Cheap holiday ideas…
I've never been a holiday person; the mad dash to overcrowded malls for gifts, the snow that looks great in a picture but is a bitch to shovel, the canned Christmas music that every station must play two weeks before the actual holiday - all those things I've learned to live without. But as the years pass, I'm beginning to suspect that I've become an Undercover Holiday Person. I've gone through the stage where the holidays just depressed me to no end, but I'm currently going through a renaissance of good feelings for this time of the year. Embracing the nice things about the holidays - the get-togethers, the parties and hooch, the good will toward everyone (even your co-workers or crabby neighbours) - make this season more bearable.
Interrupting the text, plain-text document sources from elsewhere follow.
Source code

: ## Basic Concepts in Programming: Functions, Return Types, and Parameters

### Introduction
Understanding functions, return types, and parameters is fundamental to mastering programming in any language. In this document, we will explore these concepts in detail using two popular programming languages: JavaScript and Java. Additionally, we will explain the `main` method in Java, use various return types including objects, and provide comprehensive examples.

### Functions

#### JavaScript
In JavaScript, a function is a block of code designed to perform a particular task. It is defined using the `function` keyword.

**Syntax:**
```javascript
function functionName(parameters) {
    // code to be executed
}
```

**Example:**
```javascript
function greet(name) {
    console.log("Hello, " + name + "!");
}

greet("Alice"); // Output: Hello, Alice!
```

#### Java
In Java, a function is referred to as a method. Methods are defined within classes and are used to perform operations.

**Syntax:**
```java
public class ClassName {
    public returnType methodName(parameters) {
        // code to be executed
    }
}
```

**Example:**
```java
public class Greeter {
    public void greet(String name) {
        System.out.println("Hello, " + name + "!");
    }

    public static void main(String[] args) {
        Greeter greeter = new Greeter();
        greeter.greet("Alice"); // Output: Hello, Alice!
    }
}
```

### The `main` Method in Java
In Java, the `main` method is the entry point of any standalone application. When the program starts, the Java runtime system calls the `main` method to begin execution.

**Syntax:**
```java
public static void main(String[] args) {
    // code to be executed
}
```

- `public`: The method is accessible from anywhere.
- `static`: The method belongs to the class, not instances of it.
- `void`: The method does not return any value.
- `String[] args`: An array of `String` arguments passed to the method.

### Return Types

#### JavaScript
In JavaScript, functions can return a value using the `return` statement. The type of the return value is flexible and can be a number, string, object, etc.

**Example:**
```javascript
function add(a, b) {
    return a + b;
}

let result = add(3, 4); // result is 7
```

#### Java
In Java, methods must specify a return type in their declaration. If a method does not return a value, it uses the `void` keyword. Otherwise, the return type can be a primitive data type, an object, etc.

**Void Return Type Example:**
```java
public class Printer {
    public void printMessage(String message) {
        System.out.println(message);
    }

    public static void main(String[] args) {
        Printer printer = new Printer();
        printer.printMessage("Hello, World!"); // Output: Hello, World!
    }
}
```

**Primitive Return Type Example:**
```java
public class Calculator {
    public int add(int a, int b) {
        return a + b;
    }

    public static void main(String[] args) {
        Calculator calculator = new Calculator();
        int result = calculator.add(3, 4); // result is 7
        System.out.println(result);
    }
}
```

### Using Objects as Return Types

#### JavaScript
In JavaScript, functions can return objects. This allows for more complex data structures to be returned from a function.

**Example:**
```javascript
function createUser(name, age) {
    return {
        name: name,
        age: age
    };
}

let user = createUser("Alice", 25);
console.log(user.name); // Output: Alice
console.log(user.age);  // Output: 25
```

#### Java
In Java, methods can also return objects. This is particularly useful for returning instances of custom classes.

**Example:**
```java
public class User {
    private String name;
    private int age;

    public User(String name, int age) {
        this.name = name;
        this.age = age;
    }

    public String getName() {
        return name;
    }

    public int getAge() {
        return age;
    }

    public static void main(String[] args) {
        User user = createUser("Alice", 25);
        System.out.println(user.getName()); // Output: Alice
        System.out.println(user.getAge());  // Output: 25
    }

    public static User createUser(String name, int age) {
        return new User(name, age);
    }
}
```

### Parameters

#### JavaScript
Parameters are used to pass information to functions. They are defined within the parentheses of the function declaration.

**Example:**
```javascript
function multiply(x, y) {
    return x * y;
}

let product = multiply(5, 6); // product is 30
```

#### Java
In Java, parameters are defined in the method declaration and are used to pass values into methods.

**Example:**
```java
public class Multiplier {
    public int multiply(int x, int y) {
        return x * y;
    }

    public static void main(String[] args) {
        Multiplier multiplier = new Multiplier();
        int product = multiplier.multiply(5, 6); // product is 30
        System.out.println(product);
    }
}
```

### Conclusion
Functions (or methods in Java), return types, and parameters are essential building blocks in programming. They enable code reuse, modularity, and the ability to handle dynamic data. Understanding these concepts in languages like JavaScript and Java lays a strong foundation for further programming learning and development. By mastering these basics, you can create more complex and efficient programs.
As there will undoubtedly be more occasions to go out and spend money, one of the holiday traditions that my friends and I have started is having a big ol' potluck and gift exchange. There are so many advantages to a potluck. It still provides you with a big meal to enjoy with your loved ones without going for broke at a fancy restaurant, and it's simple to plan, even at the last possible minute. The rules of the potluck are simple: everyone brings a dish, big enough to share with the participants, which can be homemade or store-bought (I always go for the latter, but my friends are good at the former). When all dishes are put together, there's enough for a huge buffet of goodness. If you're bringing the appetizers, as I have done before, here are some (inexpensive) party hits that no one can resist, and which make you look like a young Martha Stewart in training: a block of brie cheese and/or pâté and hard crackers - strategically laid out on a cutting board with a cheese knife for easy access; smoked salmon wrapped around Philadelphia cream cheese, served on hard or soft bite-sized crackers - this one you're going to have to assemble yourself, but skip the capers as they hardly add any value; and salmon mousse and cucumber slices - simply grab the mousse and slap some on a thick cucumber slice, and add a small sliver of red pepper on top if you want to be fancy about it.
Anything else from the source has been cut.